Ptosis is a condition that occurs when one or both upper eyelids droop and the edge of the upper eyelid falls towards or over the pupil. Ptosis is usually caused by stretching or thinning of the tendon between the muscle that raises the eyelid and the eyelid itself. With stretching or thinning, the muscle that normally raises the eyelid has to work harder to lift it. This leads to symptoms of eyelid and forehead muscle fatigue, and eyelid heaviness. Other, less common causes of ptosis are nerve or muscle damage from any cause, various types of eyelid surgery, infection, muscle weakness, and systemic diseases such as stroke and tumors behind the eye, myasthenia and thyroid disorders. Children can be born with congenital ptosis where the muscle is abnormally stiff and does not function well. This condition usually lasts until it is surgically corrected.
To correct ptosis, the surgeon needs to make an incision or cut the skin of the upper eyelid in order to reach the muscles and tendons. Under certain circumstances it can be combined with the operation known as blepharoplasty when fat and skin removal is an added goal of surgery. These surgeries can be performed under local anesthesia in our procedure room and can take from one to one and a half hours. Some bruising and swelling is expected after surgery, which can last about 1 -2 weeks depending on the patient’s own natural healing ability.
If the muscle is not strong enough to lift the eyelid, the surgeon must create a “sling” by connecting the eyelid to the frontalis muscle in the forehead.

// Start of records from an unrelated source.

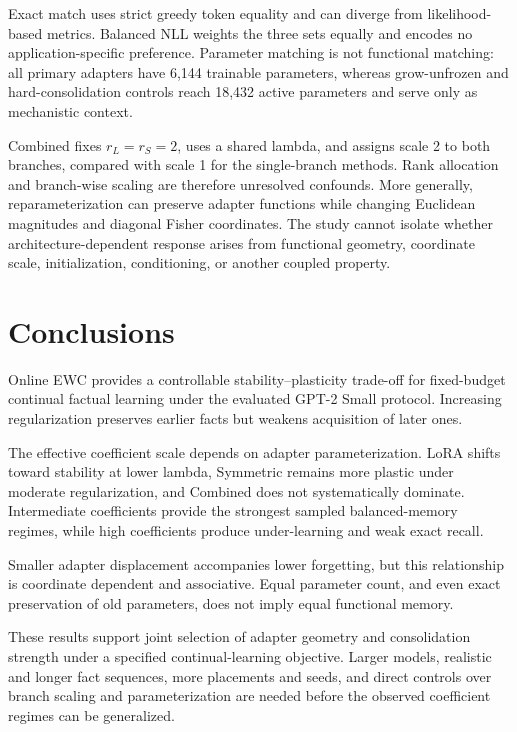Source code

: \documentclass[12pt,a4paper]{article}
\begin{document}
Exact match uses strict greedy token equality and can diverge from likelihood-based metrics. Balanced NLL weights the three sets equally and encodes no application-specific preference. Parameter matching is not functional matching: all primary adapters have 6,144 trainable parameters, whereas grow-unfrozen and hard-consolidation controls reach 18,432 active parameters and serve only as mechanistic context.

Combined fixes \(r_L=r_S=2\), uses a shared lambda, and assigns scale 2 to both branches, compared with scale 1 for the single-branch methods. Rank allocation and branch-wise scaling are therefore unresolved confounds. More generally, reparameterization can preserve adapter functions while changing Euclidean magnitudes and diagonal Fisher coordinates. The study cannot isolate whether architecture-dependent response arises from functional geometry, coordinate scale, initialization, conditioning, or another coupled property.

\section{Conclusions}
Online EWC provides a controllable stability–plasticity trade-off for fixed-budget continual factual learning under the evaluated GPT-2 Small protocol. Increasing regularization preserves earlier facts but weakens acquisition of later ones.

The effective coefficient scale depends on adapter parameterization. LoRA shifts toward stability at lower lambda, Symmetric remains more plastic under moderate regularization, and Combined does not systematically dominate. Intermediate coefficients provide the strongest sampled balanced-memory regimes, while high coefficients produce under-learning and weak exact recall.

Smaller adapter displacement accompanies lower forgetting, but this relationship is coordinate dependent and associative. Equal parameter count, and even exact preservation of old parameters, does not imply equal functional memory.

These results support joint selection of adapter geometry and consolidation strength under a specified continual-learning objective. Larger models, realistic and longer fact sequences, more placements and seeds, and direct controls over branch scaling and parameterization are needed before the observed coefficient regimes can be generalized.
\end{document}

The droopy eyelid is like a curtain that blocks the view. Patients with ptosis frequently notice that they have less peripheral or side vision, particularly when looking up. Patients with ptosis also report that droopy eyelids make them look and feel “tired.” The more severe the ptosis, the greater the peripheral vision loss. When the eyelid is raised, either manually by hand, or surgically through one of the approaches described above, the blockage is removed and the eye can see. Ptosis surgery only corrects vision loss due to droopy eyelids. It does not improve blurred vision caused by problems inside the eye, or by visual loss caused by neurological disease behind the eye. To prevent amblyopia or poor visual development in children born with congenital ptosis, the surgery needs to be done early in life.
Patients can live with ptosis and blocked or reduced peripheral vision; however, there is no reliable method to correct ptosis on a permanent basis without surgery. Patients who are too sick to have surgery may find relief by lifting their eyelid with their fingers or tape in order to see. The eyelid will droop again as soon as this temporary lifting is stopped.